A Question For Citigroup’s Board

Thinking about the impending appearances of Chuck Prince and Robert Rubin in front of the Financial Crisis Inquiry Commission, Andrew Ross Sorokin of The Times posed a harsh question:  “As a thank-you present for running the bank into the ground, the board gave Mr. Prince a parting gift valued at $12.5 million…. Mr. Rubin and Citigroup’s other directors decided to pay the $12.5 million bonus knowing very well that Citigroup’s market value had dropped by $64 billion during Mr. Prince’s tenure.

“So the simple question for Mr. Rubin and Mr. Prince is, Why?”  (See, “Now to Explain the Party Favors.”)

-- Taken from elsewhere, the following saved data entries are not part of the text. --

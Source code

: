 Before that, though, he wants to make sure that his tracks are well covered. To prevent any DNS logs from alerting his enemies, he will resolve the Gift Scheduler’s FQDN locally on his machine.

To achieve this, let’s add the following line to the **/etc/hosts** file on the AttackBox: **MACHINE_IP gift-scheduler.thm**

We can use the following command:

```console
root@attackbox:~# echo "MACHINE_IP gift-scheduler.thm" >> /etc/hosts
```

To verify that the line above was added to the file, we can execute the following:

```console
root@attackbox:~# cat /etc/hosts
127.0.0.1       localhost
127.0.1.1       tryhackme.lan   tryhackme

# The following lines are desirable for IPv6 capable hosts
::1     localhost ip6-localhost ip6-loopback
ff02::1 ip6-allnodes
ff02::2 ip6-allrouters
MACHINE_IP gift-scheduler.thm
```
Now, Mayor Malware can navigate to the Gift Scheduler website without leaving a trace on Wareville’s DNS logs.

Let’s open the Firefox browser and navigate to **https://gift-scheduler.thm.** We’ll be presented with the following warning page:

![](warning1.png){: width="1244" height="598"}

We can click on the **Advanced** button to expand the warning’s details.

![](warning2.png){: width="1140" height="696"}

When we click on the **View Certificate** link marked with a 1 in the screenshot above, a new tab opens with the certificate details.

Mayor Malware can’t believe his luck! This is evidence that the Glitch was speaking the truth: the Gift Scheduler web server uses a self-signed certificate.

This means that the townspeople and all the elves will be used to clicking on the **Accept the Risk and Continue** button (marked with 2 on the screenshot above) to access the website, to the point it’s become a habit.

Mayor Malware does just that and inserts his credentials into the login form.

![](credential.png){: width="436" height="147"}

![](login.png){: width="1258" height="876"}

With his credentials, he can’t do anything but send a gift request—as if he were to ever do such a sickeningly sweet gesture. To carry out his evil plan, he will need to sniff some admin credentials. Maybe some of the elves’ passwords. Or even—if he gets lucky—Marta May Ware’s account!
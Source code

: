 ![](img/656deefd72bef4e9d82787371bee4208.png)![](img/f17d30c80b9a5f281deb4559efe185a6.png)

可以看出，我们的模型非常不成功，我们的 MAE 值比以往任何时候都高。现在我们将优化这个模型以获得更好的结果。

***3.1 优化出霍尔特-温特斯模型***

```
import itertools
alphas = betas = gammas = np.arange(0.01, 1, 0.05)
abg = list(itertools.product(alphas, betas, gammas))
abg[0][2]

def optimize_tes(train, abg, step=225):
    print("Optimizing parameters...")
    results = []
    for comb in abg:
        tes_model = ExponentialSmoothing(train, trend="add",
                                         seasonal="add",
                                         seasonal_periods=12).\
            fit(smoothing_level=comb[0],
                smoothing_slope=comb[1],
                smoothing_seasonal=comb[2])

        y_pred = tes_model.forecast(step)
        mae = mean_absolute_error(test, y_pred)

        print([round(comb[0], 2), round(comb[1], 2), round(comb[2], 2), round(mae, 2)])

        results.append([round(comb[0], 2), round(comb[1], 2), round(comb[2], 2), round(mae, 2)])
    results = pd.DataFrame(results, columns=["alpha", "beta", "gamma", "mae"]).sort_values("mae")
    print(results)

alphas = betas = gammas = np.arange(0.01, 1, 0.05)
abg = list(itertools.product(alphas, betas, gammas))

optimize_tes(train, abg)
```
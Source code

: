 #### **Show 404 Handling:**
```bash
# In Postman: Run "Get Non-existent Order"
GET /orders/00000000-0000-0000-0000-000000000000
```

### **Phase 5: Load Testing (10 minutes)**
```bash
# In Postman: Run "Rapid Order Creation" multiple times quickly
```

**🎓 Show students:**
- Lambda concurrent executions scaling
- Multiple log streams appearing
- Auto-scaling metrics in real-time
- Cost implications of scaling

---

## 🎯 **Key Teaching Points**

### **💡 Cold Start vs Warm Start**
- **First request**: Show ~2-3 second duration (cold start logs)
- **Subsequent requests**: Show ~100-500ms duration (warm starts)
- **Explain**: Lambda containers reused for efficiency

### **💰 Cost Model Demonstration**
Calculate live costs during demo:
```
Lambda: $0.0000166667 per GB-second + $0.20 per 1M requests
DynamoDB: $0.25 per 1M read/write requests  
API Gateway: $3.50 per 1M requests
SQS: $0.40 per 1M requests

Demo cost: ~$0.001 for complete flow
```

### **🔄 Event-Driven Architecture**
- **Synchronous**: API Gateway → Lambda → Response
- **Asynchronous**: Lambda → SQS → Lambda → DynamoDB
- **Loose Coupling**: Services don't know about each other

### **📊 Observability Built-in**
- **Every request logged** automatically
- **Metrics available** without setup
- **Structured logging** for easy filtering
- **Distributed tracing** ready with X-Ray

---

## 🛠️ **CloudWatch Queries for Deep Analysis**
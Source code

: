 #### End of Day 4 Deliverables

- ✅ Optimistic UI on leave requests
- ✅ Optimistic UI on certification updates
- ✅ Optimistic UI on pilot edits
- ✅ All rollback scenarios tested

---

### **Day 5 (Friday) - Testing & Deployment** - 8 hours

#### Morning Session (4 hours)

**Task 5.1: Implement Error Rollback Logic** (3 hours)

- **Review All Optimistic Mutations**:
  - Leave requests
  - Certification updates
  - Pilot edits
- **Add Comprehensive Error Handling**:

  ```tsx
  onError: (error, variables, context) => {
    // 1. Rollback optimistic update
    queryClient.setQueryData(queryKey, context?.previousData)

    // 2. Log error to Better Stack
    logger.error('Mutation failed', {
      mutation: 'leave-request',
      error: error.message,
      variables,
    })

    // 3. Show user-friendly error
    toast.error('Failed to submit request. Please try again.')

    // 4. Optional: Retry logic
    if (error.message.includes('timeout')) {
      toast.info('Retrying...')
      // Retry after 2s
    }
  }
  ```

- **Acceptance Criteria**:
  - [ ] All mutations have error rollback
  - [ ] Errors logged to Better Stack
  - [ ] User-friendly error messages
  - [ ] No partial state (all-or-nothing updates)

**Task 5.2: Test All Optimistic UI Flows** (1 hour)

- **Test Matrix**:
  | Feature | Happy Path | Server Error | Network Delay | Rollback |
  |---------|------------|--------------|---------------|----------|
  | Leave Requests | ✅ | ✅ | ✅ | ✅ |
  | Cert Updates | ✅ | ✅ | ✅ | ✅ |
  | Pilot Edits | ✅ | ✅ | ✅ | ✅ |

The question reads like a lawyer’s rhetorical ploy, designed to convict with sarcasm rather than really inquire into the underlying motives.   But, seriously, there is a question here, and do doubt there are answers, even if we have to dig for them.

Sorokin makes clear that the Board’s action was not a crime, so answering the question is not about collecting evidence so much as simply understanding the behavior.  Could it be a reward for a good-faith effort, if not an actual achievement?  Could it be a way of saying: “We don’t think you are to blame”?  Or, rather, could it be that not giving a bonus would have been considered a slap in the face, akin to an insult, and the Board did not want to humiliate Prince?

Or is it just a convention, something expected, like a Holiday gift to the doorman or one’s barber?  Wall Street bonuses, like salaries, have acquired a symbolic status, and it would have to be a sizeable tip not to be embarrassing to the giver or the receiver.  On the other hand, conceivably, it wasn’t a bonus at all, as it seemed, but part of the compensation plan negotiated in advance, what has become known as a “golden parachute.”

My guess is that it was business as usual, something the Board took for granted.  If so, it reflected their sense that the assets of the organization were theirs to dispose of in accordance with traditional practice. They probably felt that they didn’t have to justify such matters.

Such underlying beliefs reflect a sense of proprietorship.  Technically and legally speaking, they are surrogates for the stockholders, accountable to them.  But I doubt they feel that way – certainly in the absence of any significant shareholder action to hold Boards accountable for their actions.  To all effects, they became the owners.

In other words, I suspect, the Board never asked the question of what the bonus was for – or even thought it.  It didn’t need to be asked because there was no question about it worth thinking – except perhaps the final figure arrived at, and that was probably suggested by a subcommittee if not a consultant to HR.

The Board probably rubber-stamped the amount, as it rubber-stamped the entire procedure.